_Records supplied_:
= = = = =
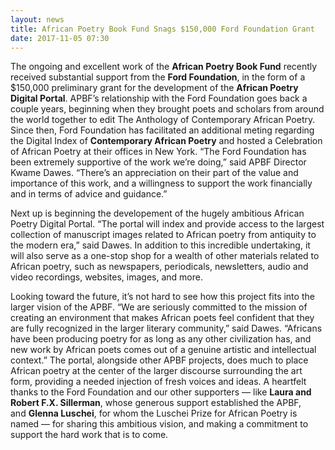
 ```yaml
---
layout: news
title: African Poetry Book Fund Snags $150,000 Ford Foundation Grant
date: 2017-11-05 07:30
---
```

The ongoing and excellent work of the **African Poetry Book Fund** recently received substantial support from the **Ford Foundation**, in the form of a $150,000 preliminary grant for the development of the **African Poetry Digital Portal**. APBF’s relationship with the Ford Foundation goes back a couple years, beginning when they brought poets and scholars from around the world together to edit The Anthology of Contemporary African Poetry. Since then, Ford Foundation has facilitated an additional meting regarding the Digital Index of **Contemporary African Poetry** and hosted a Celebration of African Poetry at their offices in New York. “The Ford Foundation has been extremely supportive of the work we’re doing,” said APBF Director Kwame Dawes. “There’s an appreciation on their part of the value and importance of this work, and a willingness to support the work financially and in terms of advice and guidance.”

Next up is beginning the developement of the hugely ambitious African Poetry Digital Portal. “The portal will index and provide access to the largest collection of manuscript images related to African poetry from antiquity to the modern era,” said Dawes. In addition to this incredible undertaking, it will also serve as a one-stop shop for a wealth of other materials related to African poetry, such as newspapers, periodicals, newsletters, audio and video recordings, websites, images, and more.

Looking toward the future, it’s not hard to see how this project fits into the larger vision of the APBF. “We are seriously committed to the mission of creating an environment that makes African poets feel confident that they are fully recognized in the larger literary community,” said Dawes. “Africans have been producing poetry for as long as any other civilization has, and new work by African poets comes out of a genuine artistic and intellectual context.” The portal, alongside other APBF projects, does much to place African poetry at the center of the larger discourse surrounding the art form, providing a needed injection of fresh voices and ideas. A heartfelt thanks to the Ford Foundation and our other supporters — like **Laura and Robert F.X. Sillerman**, whose generous support established the APBF, and **Glenna Luschei**, for whom the Luschei Prize for African Poetry is named — for sharing this ambitious vision, and making a commitment to support the hard work that is to come.
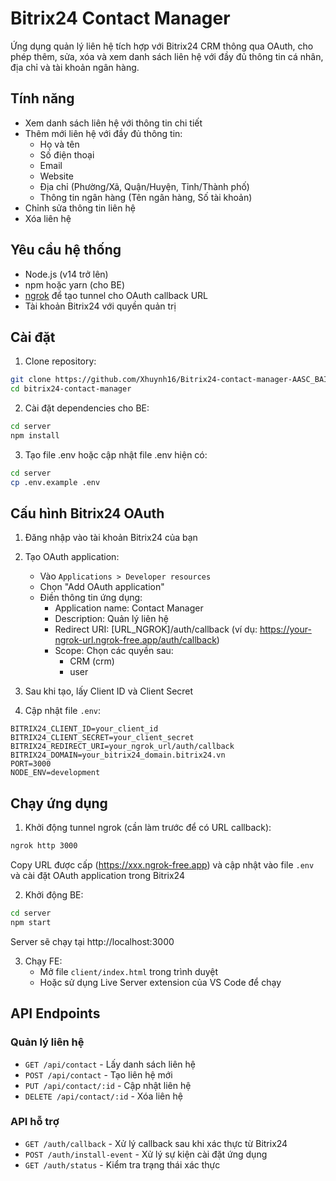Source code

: # Bitrix24 Contact Manager

Ứng dụng quản lý liên hệ tích hợp với Bitrix24 CRM thông qua OAuth, cho phép thêm, sửa, xóa và xem danh sách liên hệ với đầy đủ thông tin cá nhân, địa chỉ và tài khoản ngân hàng.

## Tính năng

- Xem danh sách liên hệ với thông tin chi tiết
- Thêm mới liên hệ với đầy đủ thông tin:
  - Họ và tên
  - Số điện thoại
  - Email
  - Website
  - Địa chỉ (Phường/Xã, Quận/Huyện, Tỉnh/Thành phố)
  - Thông tin ngân hàng (Tên ngân hàng, Số tài khoản)
- Chỉnh sửa thông tin liên hệ
- Xóa liên hệ

## Yêu cầu hệ thống

- Node.js (v14 trở lên)
- npm hoặc yarn (cho BE)
- [ngrok](https://ngrok.com/) để tạo tunnel cho OAuth callback URL
- Tài khoản Bitrix24 với quyền quản trị

## Cài đặt

1. Clone repository:
```bash
git clone https://github.com/Xhuynh16/Bitrix24-contact-manager-AASC_BAI2.git
cd bitrix24-contact-manager
```

2. Cài đặt dependencies cho BE:
```bash
cd server
npm install
```

3. Tạo file .env hoặc cập nhật file .env hiện có:
```bash
cd server
cp .env.example .env
```

## Cấu hình Bitrix24 OAuth

1. Đăng nhập vào tài khoản Bitrix24 của bạn

2. Tạo OAuth application:
   - Vào `Applications > Developer resources`
   - Chọn "Add OAuth application"
   - Điền thông tin ứng dụng:
     - Application name: Contact Manager
     - Description: Quản lý liên hệ
     - Redirect URI: [URL_NGROK]/auth/callback (ví dụ: https://your-ngrok-url.ngrok-free.app/auth/callback)
     - Scope: Chọn các quyền sau:
       - CRM (crm)
       - user

3. Sau khi tạo, lấy Client ID và Client Secret

4. Cập nhật file `.env`:
```
BITRIX24_CLIENT_ID=your_client_id
BITRIX24_CLIENT_SECRET=your_client_secret
BITRIX24_REDIRECT_URI=your_ngrok_url/auth/callback
BITRIX24_DOMAIN=your_bitrix24_domain.bitrix24.vn
PORT=3000
NODE_ENV=development
```

## Chạy ứng dụng

1. Khởi động tunnel ngrok (cần làm trước để có URL callback):
```bash
ngrok http 3000
```
Copy URL được cấp (https://xxx.ngrok-free.app) và cập nhật vào file `.env` và cài đặt OAuth application trong Bitrix24

2. Khởi động BE:
```bash
cd server
npm start
```
Server sẽ chạy tại http://localhost:3000

3. Chạy FE:
   - Mở file `client/index.html` trong trình duyệt
   - Hoặc sử dụng Live Server extension của VS Code để chạy

## API Endpoints

### Quản lý liên hệ
- `GET /api/contact` - Lấy danh sách liên hệ
- `POST /api/contact` - Tạo liên hệ mới
- `PUT /api/contact/:id` - Cập nhật liên hệ
- `DELETE /api/contact/:id` - Xóa liên hệ

### API hỗ trợ 
- `GET /auth/callback` - Xử lý callback sau khi xác thực từ Bitrix24
- `POST /auth/install-event` - Xử lý sự kiện cài đặt ứng dụng
- `GET /auth/status` - Kiểm tra trạng thái xác thực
= = = = =
_How to complete this task_: Set aside each line above that includes the string "quyền" and report it.

_Result below_:
- Tài khoản Bitrix24 với quyền quản trị
     - Scope: Chọn các quyền sau:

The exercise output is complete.